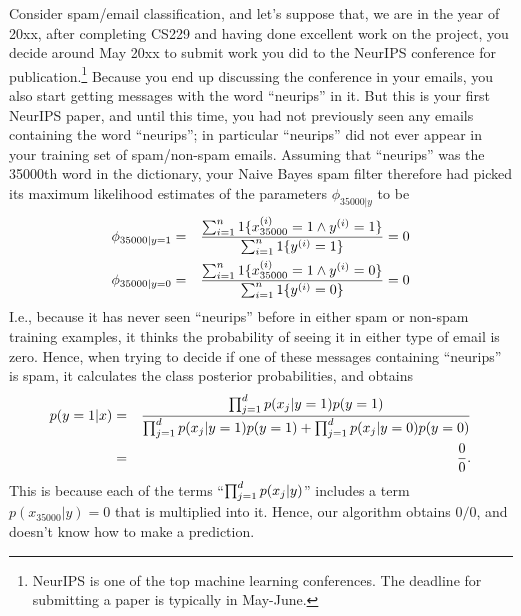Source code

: \documentclass{article}
\begin{document}
Consider spam/email classification, and let's suppose that, we are in the year of 20xx, after completing CS229 and having
done excellent work on the project, you decide around May 20xx to submit
work you did to the NeurIPS conference for publication.\footnote{NeurIPS is one of the top machine learning conferences.  The deadline for submitting a
paper is typically in May-June.}  Because you end up discussing the conference in
your emails, you also start getting messages with the word ``neurips'' in it.  But this is your first
NeurIPS paper, and until this time, you had not previously seen any emails containing the word ``neurips'';
in particular ``neurips'' did not ever appear in your training set of spam/non-spam emails.
Assuming that ``neurips'' was the
35000th word in the dictionary, your Naive Bayes spam filter therefore had picked its
maximum likelihood estimates of the parameters $\phi_{35000|y}$ to be
\begin{eqnarray*}
\phi_{35000|y=1} &=& \frac{\sum_{i=1}^{n} 1\{x^{(i)}_{35000} =1 \wedge {y^{(i)}}=1\}}{\sum_{i=1}^{n} 1\{{y^{(i)}}=1\}} = 0\\
\phi_{35000|y=0} &=& \frac{\sum_{i=1}^{n} 1\{x^{(i)}_{35000} =1 \wedge {y^{(i)}}=0\}}{\sum_{i=1}^{n} 1\{{y^{(i)}}=0\}} = 0
\end{eqnarray*}
I.e., because it has never seen ``neurips'' before in either spam or non-spam training examples, it thinks
the probability of seeing it in either type of email is zero.  Hence, when trying to decide if
one of these messages containing ``neurips'' is spam, it calculates the
class posterior probabilities, and obtains
\begin{eqnarray*}
p(y=1|x)
&=& \frac{\prod_{j=1}^{d} p(x_j|y=1) p(y=1)}{\prod_{j=1}^{d} p(x_j|y=1) p(y=1) + \prod_{j=1}^{d} p(x_j|y=0) p(y=0)} \\
&=& \frac{0}{0}.
\end{eqnarray*}
This is because each of the terms ``$\prod_{j=1}^{d} p(x_j|y)$'' includes a term $p(x_{35000}|y) = 0$ that
is multiplied into it.  Hence, our algorithm obtains $0/0$, and doesn't know how to make a prediction.
\end{document}
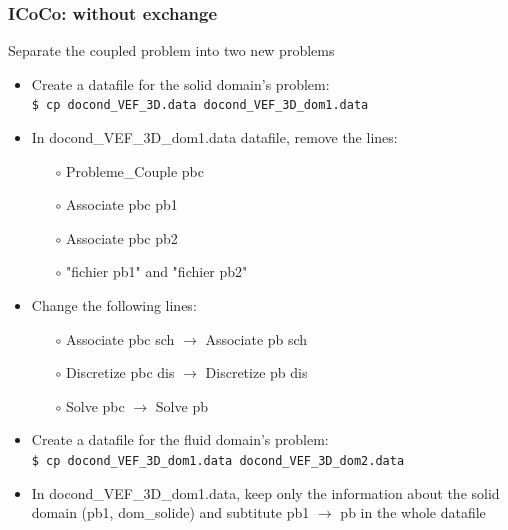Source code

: \documentclass[10pt, hyperref={unicode=true,pdfusetitle, bookmarks=true,bookmarksnumbered=false,bookmarksopen=false, breaklinks=false,pdfborder={0 0 1},backref=true,colorlinks=true,linkcolor=darkblue,pageanchor, urlcolor=darkblue}]{beamer}
\begin{document}
\begin{frame}
\frametitle{ICoCo: without exchange}
\begin{block}{Separate the coupled problem into two new problems}

\begin{itemize}
\item Create a datafile for the solid domain's problem:\\
\texttt{\$ cp docond\_VEF\_3D.data  docond\_VEF\_3D\_dom1.data }
\item In docond\_VEF\_3D\_dom1.data datafile, remove the lines:
    \begin{itemize}
    \item [$\circ$] Probleme\_Couple pbc
    \item [$\circ$] Associate pbc pb1
    \item [$\circ$] Associate pbc pb2
    \item [$\circ$] "fichier pb1" and "fichier pb2"
    \end{itemize}
\item Change the following lines:
    \begin{itemize}
    \item [$\circ$] Associate pbc sch $\rightarrow$ Associate pb sch 
    \item [$\circ$] Discretize pbc dis $\rightarrow$ Discretize pb dis
    \item [$\circ$] Solve pbc $\rightarrow$ Solve pb
    \end{itemize}
\item Create a datafile for the fluid domain's problem:\\
\texttt{\$ cp docond\_VEF\_3D\_dom1.data docond\_VEF\_3D\_dom2.data}
\item In docond\_VEF\_3D\_dom1.data, keep only the information about the solid domain (pb1, dom\_solide) and subtitute pb1 $\rightarrow$ pb in the whole datafile
\end{itemize}

\end{block}
\end{frame}
\end{document}
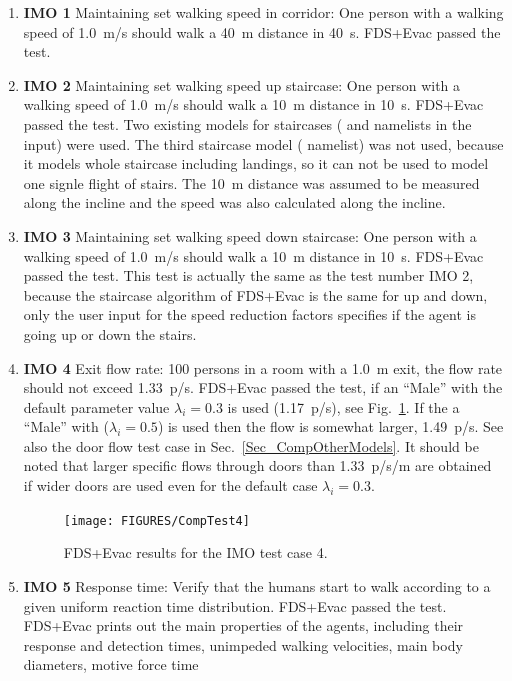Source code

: \documentclass[12pt,a4paper,final,twoside]{stylevk}
\begin{document}
%
\begin{enumerate}
%
\item \textbf{IMO 1} Maintaining set walking speed in corridor: One
  person with a walking speed of 1.0~m/s should walk a 40~m distance
  in 40~s.  FDS+Evac passed the test.
%
\item \textbf{IMO 2} Maintaining set walking speed up staircase: One
  person with a walking speed of 1.0~m/s should walk a 10~m distance
  in 10~s.  FDS+Evac passed the test.  Two existing models for
  staircases ( and  namelists in the
  input) were used.  The third staircase model (
  namelist) was not used, because it models whole staircase including
  landings, so it can not be used to model one signle flight of
  stairs.  The 10~m distance was assumed to be measured along the
  incline and the speed was also calculated along the incline.
%
\item \textbf{IMO 3} Maintaining set walking speed down staircase: One
  person with a walking speed of 1.0~m/s should walk a 10~m distance
  in 10~s.  FDS+Evac passed the test.  This test is actually the same
  as the test number IMO 2, because the staircase algorithm of
  FDS+Evac is the same for up and down, only the user input for the
  speed reduction factors specifies if the agent is going up or down
  the stairs.
%
\item \textbf{IMO 4} Exit flow rate: 100 persons in a room with a
  1.0~m exit, the flow rate should not exceed 1.33~p/s.  FDS+Evac
  passed the test, if an ``Male'' with the default parameter value
  $\lambda_i=0.3$ is used (1.17~p/s), see Fig.~\ref{Fig_CompTest4}.
  If the a ``Male'' with ($\lambda_i=0.5$) is used then the flow is
  somewhat larger, 1.49~p/s.  See also the door flow test case in
  Sec.~\ref{Sec_CompOtherModels}.  It should be noted that larger
  specific flows through doors than 1.33~p/s/m are obtained if wider
  doors are used even for the default case $\lambda_i=0.3$.
%
%
\begin{figure}[!tb]
  \centerline{\texttt{[image: FIGURES/CompTest4]}} 
  \caption{FDS+Evac results for the IMO test case
  4.}\label{Fig_CompTest4}  
\end{figure}
%
%
\item \textbf{IMO 5} Response time: Verify that the humans start to
  walk according to a given uniform reaction time distribution.
  FDS+Evac passed the test.  FDS+Evac prints out the main properties
  of the agents, including their response and detection times,
  unimpeded walking velocities, main body diameters, motive force time

\end{enumerate}
\end{document}
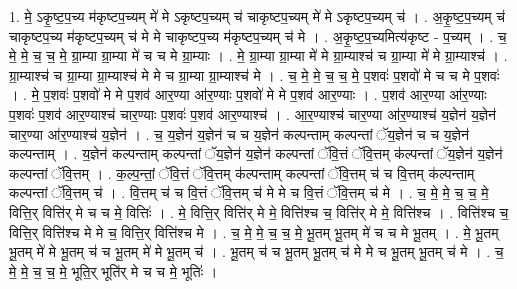 \documentclass[17pt]{extarticle}
\begin{document}
1. मे॒ ऽकृ॒ष्ट॒प॒च्य म॑कृष्टप॒च्यम् मे॑ मे ऽकृष्टप॒च्यम् च॑ चाकृष्टप॒च्यम् मे॑ मे ऽकृष्टप॒च्यम् च॑ । . अ॒कृ॒ष्ट॒प॒च्यम् च॑ चाकृष्टप॒च्य म॑कृष्टप॒च्यम् च॑ मे मे चाकृष्टप॒च्य म॑कृष्टप॒च्यम् च॑ मे । . अ॒कृ॒ष्ट॒प॒च्यमित्य॑कृष्ट - प॒च्यम् । . च॒ मे॒ मे॒ च॒ च॒ मे॒ ग्रा॒म्या ग्रा॒म्या मे॑ च च मे ग्रा॒म्याः । . मे॒ ग्रा॒म्या ग्रा॒म्या मे॑ मे ग्रा॒म्याश्च॑ च ग्रा॒म्या मे॑ मे ग्रा॒म्याश्च॑ । . ग्रा॒म्याश्च॑ च ग्रा॒म्या ग्रा॒म्याश्च॑ मे मे च ग्रा॒म्या ग्रा॒म्याश्च॑ मे । . च॒ मे॒ मे॒ च॒ च॒ मे॒ प॒शवः॑ प॒शवो॑ मे च च मे प॒शवः॑ । . मे॒ प॒शवः॑ प॒शवो॑ मे मे प॒शव॑ आर॒ण्या आ॑र॒ण्याः प॒शवो॑ मे मे प॒शव॑ आर॒ण्याः । . प॒शव॑ आर॒ण्या आ॑र॒ण्याः प॒शवः॑ प॒शव॑ आर॒ण्याश्च॑ चार॒ण्याः प॒शवः॑ प॒शव॑ आर॒ण्याश्च॑ । . आ॒र॒ण्याश्च॑ चार॒ण्या आ॑र॒ण्याश्च॑ य॒ज्ञेन॑ य॒ज्ञेन॑ चार॒ण्या आ॑र॒ण्याश्च॑ य॒ज्ञेन॑ । . च॒ य॒ज्ञेन॑ य॒ज्ञेन॑ च च य॒ज्ञेन॑ कल्पन्ताम् कल्पन्तां ॅय॒ज्ञेन॑ च च य॒ज्ञेन॑ कल्पन्ताम् । . य॒ज्ञेन॑ कल्पन्ताम् कल्पन्तां ॅय॒ज्ञेन॑ य॒ज्ञेन॑ कल्पन्तां ॅवि॒त्तं ॅवि॒त्तम् क॑ल्पन्तां ॅय॒ज्ञेन॑ य॒ज्ञेन॑ कल्पन्तां ॅवि॒त्तम् । . क॒ल्प॒न्तां॒ ॅवि॒त्तं ॅवि॒त्तम् क॑ल्पन्ताम् कल्पन्तां ॅवि॒त्तम् च॑ च वि॒त्तम् क॑ल्पन्ताम् कल्पन्तां ॅवि॒त्तम् च॑ । . वि॒त्तम् च॑ च वि॒त्तं ॅवि॒त्तम् च॑ मे मे च वि॒त्तं ॅवि॒त्तम् च॑ मे । . च॒ मे॒ मे॒ च॒ च॒ मे॒ वित्ति॒र् वित्ति॑र् मे च च मे॒ वित्तिः॑ । . मे॒ वित्ति॒र् वित्ति॑र् मे मे॒ वित्ति॑श्च च॒ वित्ति॑र् मे मे॒ वित्ति॑श्च । . वित्ति॑श्च च॒ वित्ति॒र् वित्ति॑श्च मे मे च॒ वित्ति॒र् वित्ति॑श्च मे । . च॒ मे॒ मे॒ च॒ च॒ मे॒ भू॒तम् भू॒तम् मे॑ च च मे भू॒तम् । . मे॒ भू॒तम् भू॒तम् मे॑ मे भू॒तम् च॑ च भू॒तम् मे॑ मे भू॒तम् च॑ । . भू॒तम् च॑ च भू॒तम् भू॒तम् च॑ मे मे च भू॒तम् भू॒तम् च॑ मे । . च॒ मे॒ मे॒ च॒ च॒ मे॒ भूति॒र् भूति॑र् मे च च मे॒ भूतिः॑ । \newline
\end{document}

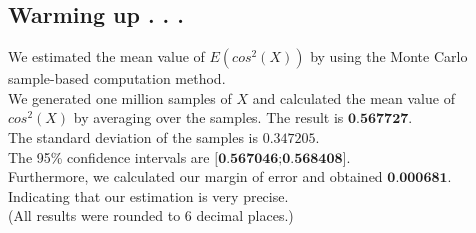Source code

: \subsection{Warming up . . .}
We estimated the mean value of $E(cos^2(X))$ by using the Monte Carlo sample-based computation method.\\
We generated one million samples of $X$ and calculated the mean value of $cos^2(X)$ by averaging over the samples.
The result is $\textbf{0.567727}$.\\
The standard deviation of the samples is $0.347205$.\\
The 95\% confidence intervals are
$\textbf{[0.567046;0.568408]}$.\\

Furthermore, we calculated our margin of error and obtained $\textbf{0.000681}$. Indicating that our estimation is very
precise.\\
(All results were rounded to 6 decimal places.)
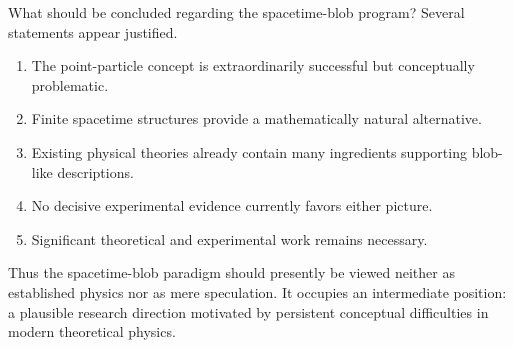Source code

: What should be concluded regarding the spacetime-blob program?
Several statements appear justified.
\begin{enumerate}
\item The point-particle concept is extraordinarily successful but
conceptually problematic.
\item Finite spacetime structures provide a mathematically natural
alternative.
\item Existing physical theories already contain many ingredients
supporting blob-like descriptions.
\item No decisive experimental evidence currently favors either picture.
\item Significant theoretical and experimental work remains necessary.
\end{enumerate}
Thus the spacetime-blob paradigm should presently be viewed neither as
established physics nor as mere speculation. It occupies an intermediate
position: a plausible research direction motivated by persistent
conceptual difficulties in modern theoretical physics.


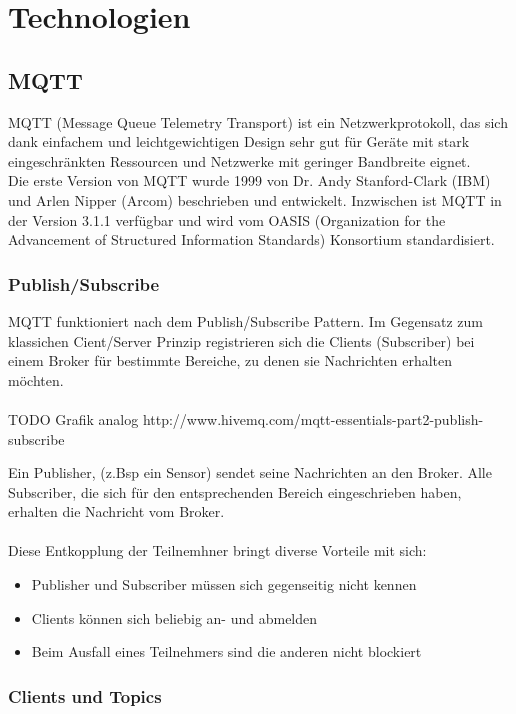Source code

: \chapter{Technologien}
\label{chap:technologien}

\section{MQTT}
MQTT (Message Queue Telemetry Transport) ist ein Netzwerkprotokoll, das sich dank einfachem und leichtgewichtigen Design sehr gut für Geräte mit stark eingeschränkten Ressourcen und Netzwerke mit geringer Bandbreite eignet. 
\\
Die erste Version von MQTT wurde 1999 von Dr. Andy Stanford-Clark (IBM) und Arlen Nipper (Arcom) beschrieben und entwickelt. Inzwischen ist MQTT in der Version 3.1.1 verfügbar und wird vom OASIS (Organization for the Advancement of Structured Information Standards) Konsortium standardisiert.


\subsection{Publish/Subscribe}
MQTT funktioniert nach dem Publish/Subscribe Pattern. Im Gegensatz zum klassichen Cient/Server Prinzip registrieren sich die Clients (Subscriber) bei einem Broker für bestimmte Bereiche, zu denen sie Nachrichten erhalten möchten. 
\\ \\
TODO Grafik analog http://www.hivemq.com/mqtt-essentials-part2-publish-subscribe

\par
Ein Publisher, (z.Bsp ein Sensor) sendet seine Nachrichten an den Broker. Alle Subscriber, die sich für den entsprechenden Bereich eingeschrieben haben, erhalten die Nachricht vom Broker. 
\\ \\
Diese Entkopplung der Teilnemhner bringt diverse Vorteile mit sich:

\begin{itemize}
\item Publisher und Subscriber müssen sich gegenseitig nicht kennen
\item Clients können sich beliebig an- und abmelden
\item Beim Ausfall eines Teilnehmers sind die anderen nicht blockiert
\end{itemize}

\subsection{Clients und Topics}

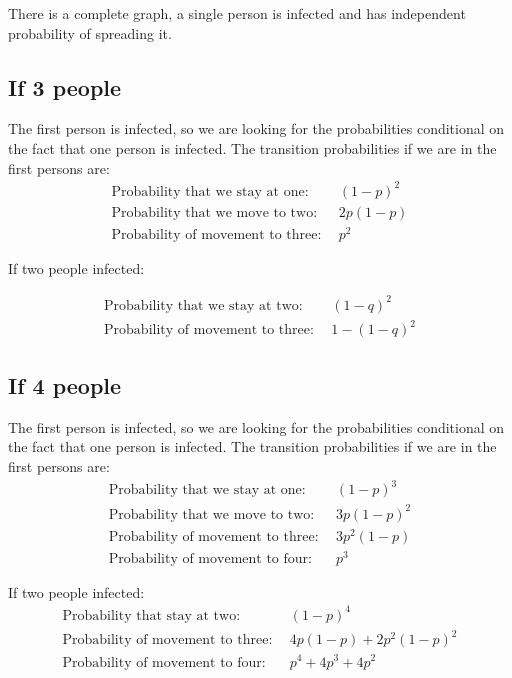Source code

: \documentclass[12pt]{report}
\numberwithin{equation}{section}
\begin{document}
There is a complete graph, a single person is infected and has independent probability of spreading it. 

\subsection{If 3 people}

The first person is infected, so we are looking for the probabilities conditional on the fact that one person is infected. The transition probabilities if we are in the first persons are:
\begin{align}
\text{Probability that we stay at one:}& ~~(1-p)^2 \\
\text{Probability that we move to two:}&~~ 2p(1-p) \\
\text{Probability of movement to three:}& ~~p^2
\end{align}

If two people infected:

\begin{align} 
\text{Probability that we stay at two:}& ~~(1-q)^2 \\
\text{Probability of movement to three:}& ~~1-(1-q)^2
\end{align}

\subsection{If 4 people}

The first person is infected, so we are looking for the probabilities conditional on the fact that one person is infected. The transition probabilities if we are in the first persons are:
\begin{align}
\text{Probability that we stay at one:}& ~~(1-p)^3 \\
\text{Probability that we move to two:}& ~~3p(1-p)^2 \\
\text{Probability of movement to three:}& ~~3p^2(1-p) \\
\text{Probability of movement to four:}& ~~p^3
\end{align}

If two people infected:
\begin{align}
\text{Probability that stay at two:}&~~ (1-p)^4 \\
\text{Probability of movement to three:}& ~~4p(1-p)+2p^2(1-p)^2 \\
\text{Probability of movement to four:}& ~~p^4 + 4p^3+4p^2
\end{align}
\end{document}
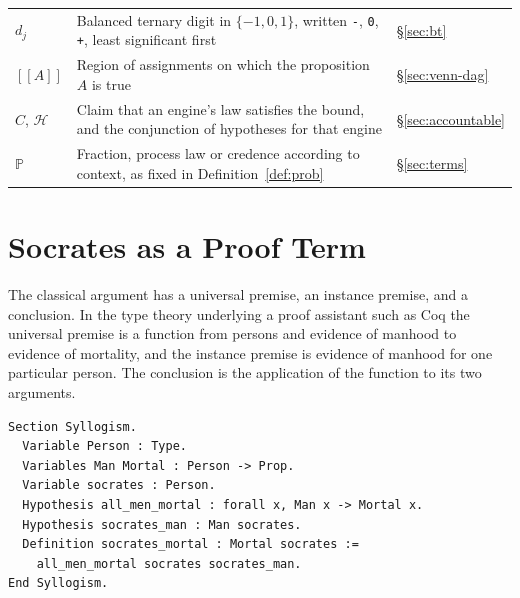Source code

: \documentclass[11pt]{article}
\theoremstyle{definition}
\theoremstyle{remark}
\renewcommand{\Pr}{\mathbb{P}}
\newcommand{\llbracket}{[\![}
\newcommand{\rrbracket}{]\!]}
\newcommand{\bt}[1]{\texttt{#1}}
\begin{document}
{\begin{longtable}{@{}p{}p{}p{}@{}}
$d_j$ & Balanced ternary digit in $\{-1,0,1\}$, written \bt{-}, \bt{0}, \bt{+}, least significant first & \S\ref{sec:bt} \\
$\llbracket A\rrbracket$ & Region of assignments on which the proposition $A$ is true & \S\ref{sec:venn-dag} \\
$C$, $\mathcal{H}$ & Claim that an engine's law satisfies the bound, and the conjunction of hypotheses for that engine & \S\ref{sec:accountable} \\
$\Pr$ & Fraction, process law or credence according to context, as fixed in Definition~\ref{def:prob} & \S\ref{sec:terms} \\
\end{longtable}
}

\section{Socrates as a Proof Term}\label{sec:socrates}

The classical argument has a universal premise, an instance premise, and a conclusion. In the type theory underlying a proof assistant such as Coq \cite{bertot2004} the universal premise is a function from persons and evidence of manhood to evidence of mortality, and the instance premise is evidence of manhood for one particular person. The conclusion is the application of the function to its two arguments.

\begin{Verbatim}[fontsize=\small,xleftmargin=1.5em]
Section Syllogism.
  Variable Person : Type.
  Variables Man Mortal : Person -> Prop.
  Variable socrates : Person.
  Hypothesis all_men_mortal : forall x, Man x -> Mortal x.
  Hypothesis socrates_man : Man socrates.
  Definition socrates_mortal : Mortal socrates :=
    all_men_mortal socrates socrates_man.
End Syllogism.
\end{Verbatim}
\end{document}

## AIM OF THE TASK
Reproduce exactly the lines of the entries above from the first through the line with "I.e., because it", both included; pictures should not be reproduced.

## ANSWER TO THE PROBLEM
Source code

: \documentclass{article}
\begin{document}
Consider spam/email classification, and let's suppose that, we are in the year of 20xx, after completing CS229 and having
done excellent work on the project, you decide around May 20xx to submit
work you did to the NeurIPS conference for publication.\footnote{NeurIPS is one of the top machine learning conferences.  The deadline for submitting a
paper is typically in May-June.}  Because you end up discussing the conference in
your emails, you also start getting messages with the word ``neurips'' in it.  But this is your first
NeurIPS paper, and until this time, you had not previously seen any emails containing the word ``neurips'';
in particular ``neurips'' did not ever appear in your training set of spam/non-spam emails.
Assuming that ``neurips'' was the
35000th word in the dictionary, your Naive Bayes spam filter therefore had picked its
maximum likelihood estimates of the parameters $\phi_{35000|y}$ to be
\begin{eqnarray*}
\phi_{35000|y=1} &=& \frac{\sum_{i=1}^{n} 1\{x^{(i)}_{35000} =1 \wedge {y^{(i)}}=1\}}{\sum_{i=1}^{n} 1\{{y^{(i)}}=1\}} = 0\\
\phi_{35000|y=0} &=& \frac{\sum_{i=1}^{n} 1\{x^{(i)}_{35000} =1 \wedge {y^{(i)}}=0\}}{\sum_{i=1}^{n} 1\{{y^{(i)}}=0\}} = 0
\end{eqnarray*}
I.e., because it has never seen ``neurips'' before in either spam or non-spam training examples, it thinks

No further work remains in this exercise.